**TASK GOAL:**
In the entries below, find the line with "- **Usuario**: postgres" and the line with "- **Email**: info@empresa-demo.com". Return those two lines and all lines between them, exactly.

Plain-text document sources:
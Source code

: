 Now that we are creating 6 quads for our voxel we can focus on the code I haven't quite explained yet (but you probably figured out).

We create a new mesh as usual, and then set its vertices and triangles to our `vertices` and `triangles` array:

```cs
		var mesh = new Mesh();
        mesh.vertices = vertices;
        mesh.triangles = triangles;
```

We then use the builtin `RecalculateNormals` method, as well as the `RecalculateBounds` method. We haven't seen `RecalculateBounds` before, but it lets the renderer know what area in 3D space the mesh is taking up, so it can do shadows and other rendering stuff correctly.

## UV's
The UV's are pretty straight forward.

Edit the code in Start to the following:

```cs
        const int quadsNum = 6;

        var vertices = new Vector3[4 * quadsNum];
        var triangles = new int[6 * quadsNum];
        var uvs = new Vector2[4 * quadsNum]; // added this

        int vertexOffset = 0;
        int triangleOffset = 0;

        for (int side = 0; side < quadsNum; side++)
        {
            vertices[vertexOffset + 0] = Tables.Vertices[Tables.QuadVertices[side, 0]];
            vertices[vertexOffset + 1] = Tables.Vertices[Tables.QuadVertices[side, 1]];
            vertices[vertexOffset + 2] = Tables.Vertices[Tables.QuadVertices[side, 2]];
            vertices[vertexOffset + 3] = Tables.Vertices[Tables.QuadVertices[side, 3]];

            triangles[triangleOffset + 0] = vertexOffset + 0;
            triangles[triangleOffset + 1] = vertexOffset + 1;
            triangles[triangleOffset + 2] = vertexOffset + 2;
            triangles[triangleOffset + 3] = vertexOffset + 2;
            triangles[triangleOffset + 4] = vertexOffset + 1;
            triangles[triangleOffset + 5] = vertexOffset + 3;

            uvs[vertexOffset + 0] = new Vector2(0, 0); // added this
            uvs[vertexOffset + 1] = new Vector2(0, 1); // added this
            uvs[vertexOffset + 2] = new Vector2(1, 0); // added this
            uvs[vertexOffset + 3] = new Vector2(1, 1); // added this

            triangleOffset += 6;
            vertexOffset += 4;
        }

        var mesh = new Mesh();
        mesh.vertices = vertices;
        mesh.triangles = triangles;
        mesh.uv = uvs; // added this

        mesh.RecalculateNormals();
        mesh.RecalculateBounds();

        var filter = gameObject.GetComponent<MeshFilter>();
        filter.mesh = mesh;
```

--

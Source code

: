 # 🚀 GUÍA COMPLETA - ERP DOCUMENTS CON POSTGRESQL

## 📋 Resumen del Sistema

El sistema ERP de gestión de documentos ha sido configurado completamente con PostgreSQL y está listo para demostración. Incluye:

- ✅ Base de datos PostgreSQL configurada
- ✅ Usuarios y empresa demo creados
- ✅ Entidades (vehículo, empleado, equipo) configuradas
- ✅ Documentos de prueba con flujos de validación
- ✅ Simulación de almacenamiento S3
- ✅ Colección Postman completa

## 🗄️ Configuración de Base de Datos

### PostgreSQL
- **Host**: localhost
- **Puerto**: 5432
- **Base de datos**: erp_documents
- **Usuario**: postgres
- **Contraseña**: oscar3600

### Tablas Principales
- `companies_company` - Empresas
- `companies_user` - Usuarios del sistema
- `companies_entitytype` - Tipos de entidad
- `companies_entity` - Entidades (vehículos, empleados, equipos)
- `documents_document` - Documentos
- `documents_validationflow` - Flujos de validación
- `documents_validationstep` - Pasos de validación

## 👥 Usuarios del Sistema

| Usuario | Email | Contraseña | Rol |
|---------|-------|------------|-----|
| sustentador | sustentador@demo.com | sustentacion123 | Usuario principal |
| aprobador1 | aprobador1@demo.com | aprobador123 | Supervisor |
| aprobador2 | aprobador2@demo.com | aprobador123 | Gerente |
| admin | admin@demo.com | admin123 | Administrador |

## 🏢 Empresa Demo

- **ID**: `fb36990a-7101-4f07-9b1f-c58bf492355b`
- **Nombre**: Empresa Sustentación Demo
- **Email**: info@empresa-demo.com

**RESULT BELOW:**
- **Usuario**: postgres
- **Contraseña**: oscar3600

### Tablas Principales
- `companies_company` - Empresas
- `companies_user` - Usuarios del sistema
- `companies_entitytype` - Tipos de entidad
- `companies_entity` - Entidades (vehículos, empleados, equipos)
- `documents_document` - Documentos
- `documents_validationflow` - Flujos de validación
- `documents_validationstep` - Pasos de validación

## 👥 Usuarios del Sistema

| Usuario | Email | Contraseña | Rol |
|---------|-------|------------|-----|
| sustentador | sustentador@demo.com | sustentacion123 | Usuario principal |
| aprobador1 | aprobador1@demo.com | aprobador123 | Supervisor |
| aprobador2 | aprobador2@demo.com | aprobador123 | Gerente |
| admin | admin@demo.com | admin123 | Administrador |

## 🏢 Empresa Demo

- **ID**: `fb36990a-7101-4f07-9b1f-c58bf492355b`
- **Nombre**: Empresa Sustentación Demo
- **Email**: info@empresa-demo.com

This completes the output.